I giudici hanno richiamato la modifica apportata all’art. 442, comma 2, del codice di procedura penale dalla legge n. 103 del 23 giugno 2017 (nota come Riforma Orlando). Tale modifica, in vigore dal 3 agosto 2017, ha stabilito in modo inequivocabile che, in caso di condanna per una contravvenzione a seguito di rito abbreviato, la pena è diminuita della metà, e non più di un terzo come avviene per i delitti.
Poiché il reato per cui è intervenuta la condanna era pacificamente una contravvenzione, il Tribunale avrebbe dovuto dimezzare la pena base di 1.500,00 euro, non ridurla di un terzo. L’errore ha quindi portato all’irrogazione di una pena illegale perché superiore al massimo consentito dalla legge per quel tipo di procedura.
Conclusioni: L’Annullamento senza Rinvio e la Rideterminazione della Pena
In virtù di questo errore di diritto, la Corte di Cassazione ha annullato la sentenza impugnata limitatamente alla quantificazione della pena. Sfruttando la facoltà prevista dall’art. 620, comma 1, lettera l), del codice di procedura penale, che consente alla Corte di correggere direttamente gli errori di calcolo senza rinviare il processo a un altro giudice, ha rideterminato la sanzione.
La pena finale è stata quindi fissata in 750,00 euro di ammenda.
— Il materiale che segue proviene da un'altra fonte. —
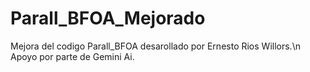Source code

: # Parall_BFOA_Mejorado
Mejora del codigo Parall_BFOA desarollado por Ernesto Rios Willors.\n
Apoyo por parte de Gemini Ai.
Questa decisione riafferma l’importanza della corretta applicazione delle norme procedurali sul calcolo della pena e sottolinea come il rito abbreviato preveda benefici differenziati a seconda della gravità del reato (delitto o contravvenzione), un principio che i giudici di merito sono tenuti a rispettare scrupolosamente.
Qual è la corretta riduzione di pena per una contravvenzione in caso di rito abbreviato?
Per i reati contravvenzionali giudicati con rito abbreviato, la pena base deve essere diminuita della metà.
Perché il Tribunale aveva applicato una riduzione diversa?
Il Tribunale ha commesso un errore di diritto, applicando la riduzione di un terzo, che è quella prevista per i delitti, invece della riduzione della metà, specificamente stabilita dalla legge per le contravvenzioni a partire dalla riforma del 2017.
Cosa ha deciso la Corte di Cassazione in questo caso?
La Corte di Cassazione ha annullato la sentenza limitatamente alla misura della pena e, senza rinviare il caso a un altro giudice, ha corretto direttamente l’errore, rideterminando la pena finale nella misura corretta di 750,00 euro di ammenda.